# How much weight?



## Millie (Dec 12, 2005)

Can you girls give me an idea of what weights you generally use for training and for what exercises. I have been training with my boyfriend for about 9 months now and havent increased my weights a lot. He tries to push me to but i find it hard, he has to force rep me or maybe i can only do 2 reps, so i feel like a faliure. I dont really see other girls train so dont know what weights other women use i only have him to compare myself to and next to him my weights are pathetic.

Im 5ft 4 and 9st but trying to get back down to 8st or even 71/2st if im lucky.


----------



## lisa1436114506 (Oct 11, 2005)

Hi Millie i also train with my boyfriend and i find he is a big help because he pushes me dont feel like a failure if you only do 2 reps on something u find heavy coz you just got 2 keep on working at it. I never see other girls doing the weights that i do which yes at 1st felt a bit weird but now i couldnt give a **** its even better when i see men doing heavy stuff thinking they look good but i have a much better form.

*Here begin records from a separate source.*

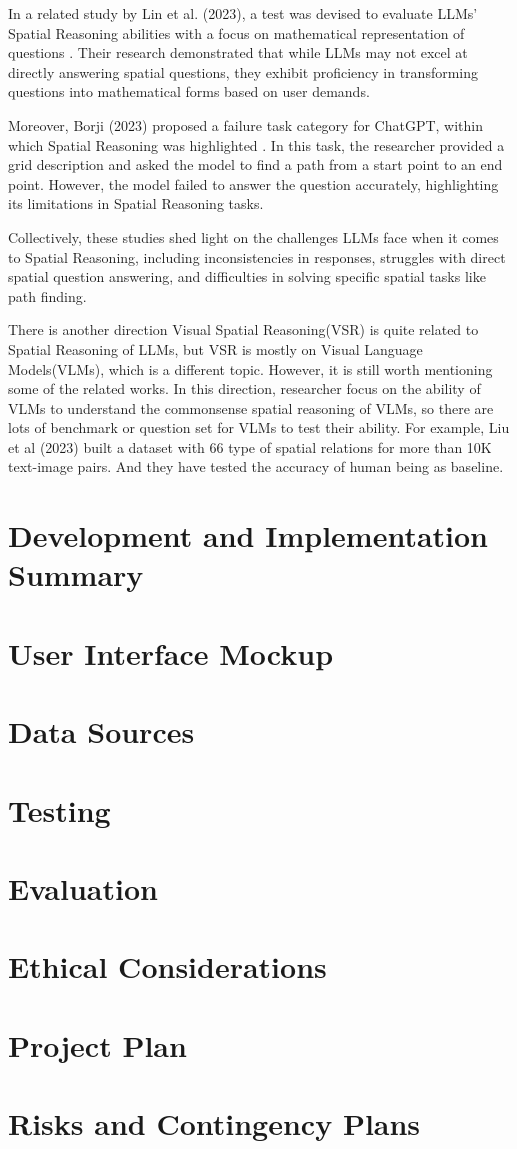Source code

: \documentclass[journal,10pt]{IEEEtran}
\begin{document}
In a related study by Lin et al. (2023), a test was devised to evaluate LLMs' Spatial Reasoning abilities with a focus on mathematical representation of questions \cite{lin2023using}. Their research demonstrated that while LLMs may not excel at directly answering spatial questions, they exhibit proficiency in transforming questions into mathematical forms based on user demands.

Moreover, Borji (2023) proposed a failure task category for ChatGPT, within which Spatial Reasoning was highlighted \cite{borji2023categorical}. In this task, the researcher provided a grid description and asked the model to find a path from a start point to an end point. However, the model failed to answer the question accurately, highlighting its limitations in Spatial Reasoning tasks.

Collectively, these studies shed light on the challenges LLMs face when it comes to Spatial Reasoning, including inconsistencies in responses, struggles with direct spatial question answering, and difficulties in solving specific spatial tasks like path finding. 

There is another direction Visual Spatial Reasoning(VSR) is quite related to Spatial Reasoning of LLMs, but VSR is mostly on Visual Language Models(VLMs), which is a different topic. However, it is still worth mentioning some of the related works. In this direction, researcher focus on the ability of VLMs to understand the commonsense spatial reasoning of VLMs, so there are lots of benchmark or question set for VLMs to test their ability. For example, Liu et al (2023) \cite{liu2022visual} built a dataset with 66 type of spatial relations for more than 10K text-image pairs. And they have tested the accuracy of human being as baseline.

\section{Development and Implementation Summary}
\section{User Interface Mockup}
\section{Data Sources}
\section{Testing}
\section{Evaluation}
\section{Ethical Considerations}
\section{Project Plan}
\section{Risks and Contingency Plans}



\end{document}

what sort of eights do u want to compare,

i squat 60kg

deadlift 60kg

bench 40kg

so nothing extreme:angel: :lift:


----------



## Carlos901 (Nov 5, 2004)

hi lisa, that seems pritty good? what rep range are u doing the bench etc at ?


----------



## GBLiz (Jul 9, 2004)

if you are trying to lose weight and get to 7 1/2 stone (which incidentally is very light for your height) ..why are you training so heavy low rep, , as this is what will increase muscle size and strength. The probable reason you've seen no strength increase is because you're (presumably) limiting your food intake, kind of at cross purposes to your training method.


----------



## DB (Oct 31, 2003)

Carlos901 said:


> hi lisa, that seems pritty good? what rep range are u doing the bench etc at ?


all 8-10 reps


----------



## Carlos901 (Nov 5, 2004)

dude wtf? i was asking lisa not you, its ok im not trying to chat her up


----------



## DB (Oct 31, 2003)

Carlos901 said:


> dude wtf? i was asking lisa not you, its ok im not trying to chat her up


she's seen ur shrek lookin self on msn mate so no worries there


----------



## Carlos901 (Nov 5, 2004)




----------



## Carlos901 (Nov 5, 2004)

so wait there, whats she doing looking at my pics?


----------



## Deano1 (Apr 5, 2004)

Carlos901 said:


> so wait there, whats she doing looking at my pics?


same thing as Alley when she looks at pics of you carl ! (flicker her bean of course)


----------



## Lorian (Apr 9, 2003)

It's a serious post, keep it on topic please guys.



L


----------